Red Canzian pubblica Testimone del Tempo, il suo primo album dopo la fine dell’avventura dei Pooh. Il disco è composto da 13 canzoni scelte in una rosa abbastanza grande perché, come ci ha detto lo stesso Canzia <ho scritto moltissimo, è quel genere di album che rimane dentro in ebollizione tutta la vita. E’ stato formato da mille spunti di una musica vissuta in un tutta la mia carriera. Ho cercato di mettere tutto insieme alla vecchia perché penso che le emozioni che può dare un musicista, anche con delle imperfezioni, non possono essere date dalla musica elettronica”. Riguardo al tour l’ex Pooh spiega che “sarà un viaggio attraverso la storia della musica che ho vissuto durante tutta la mia vita.
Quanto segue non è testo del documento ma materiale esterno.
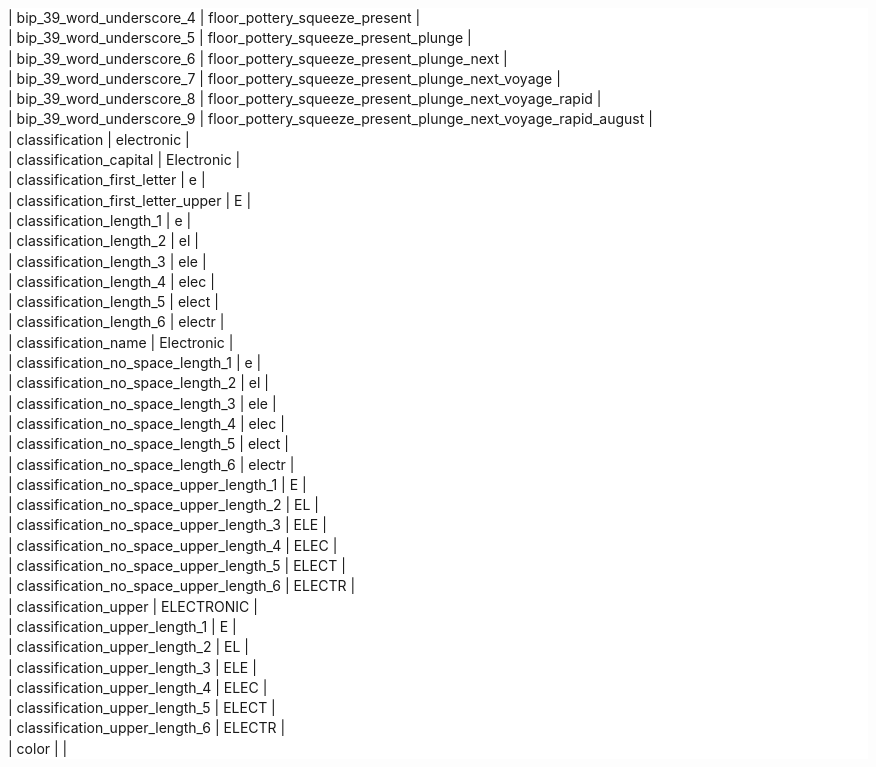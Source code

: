 | bip_39_word_underscore_4 | floor_pottery_squeeze_present |  
| bip_39_word_underscore_5 | floor_pottery_squeeze_present_plunge |  
| bip_39_word_underscore_6 | floor_pottery_squeeze_present_plunge_next |  
| bip_39_word_underscore_7 | floor_pottery_squeeze_present_plunge_next_voyage |  
| bip_39_word_underscore_8 | floor_pottery_squeeze_present_plunge_next_voyage_rapid |  
| bip_39_word_underscore_9 | floor_pottery_squeeze_present_plunge_next_voyage_rapid_august |  
| classification | electronic |  
| classification_capital | Electronic |  
| classification_first_letter | e |  
| classification_first_letter_upper | E |  
| classification_length_1 | e |  
| classification_length_2 | el |  
| classification_length_3 | ele |  
| classification_length_4 | elec |  
| classification_length_5 | elect |  
| classification_length_6 | electr |  
| classification_name | Electronic |  
| classification_no_space_length_1 | e |  
| classification_no_space_length_2 | el |  
| classification_no_space_length_3 | ele |  
| classification_no_space_length_4 | elec |  
| classification_no_space_length_5 | elect |  
| classification_no_space_length_6 | electr |  
| classification_no_space_upper_length_1 | E |  
| classification_no_space_upper_length_2 | EL |  
| classification_no_space_upper_length_3 | ELE |  
| classification_no_space_upper_length_4 | ELEC |  
| classification_no_space_upper_length_5 | ELECT |  
| classification_no_space_upper_length_6 | ELECTR |  
| classification_upper | ELECTRONIC |  
| classification_upper_length_1 | E |  
| classification_upper_length_2 | EL |  
| classification_upper_length_3 | ELE |  
| classification_upper_length_4 | ELEC |  
| classification_upper_length_5 | ELECT |  
| classification_upper_length_6 | ELECTR |  
| color |  |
Inizierò con quella che è stata la prima canzone Tutti i frutti, per poi raccontare la grande musica del mondo, i cantautori italiani, la musica di protesta straniera e italiana degli anni ’60, il periodo del flower power. Durante il secondo tempo tratterò la musica italiana con solo alcune canzoni dei Pooh e porteremo a termine il racconto che è un viaggio nella musica”.

Red Canzian (foto di Alessandro Carlozzo)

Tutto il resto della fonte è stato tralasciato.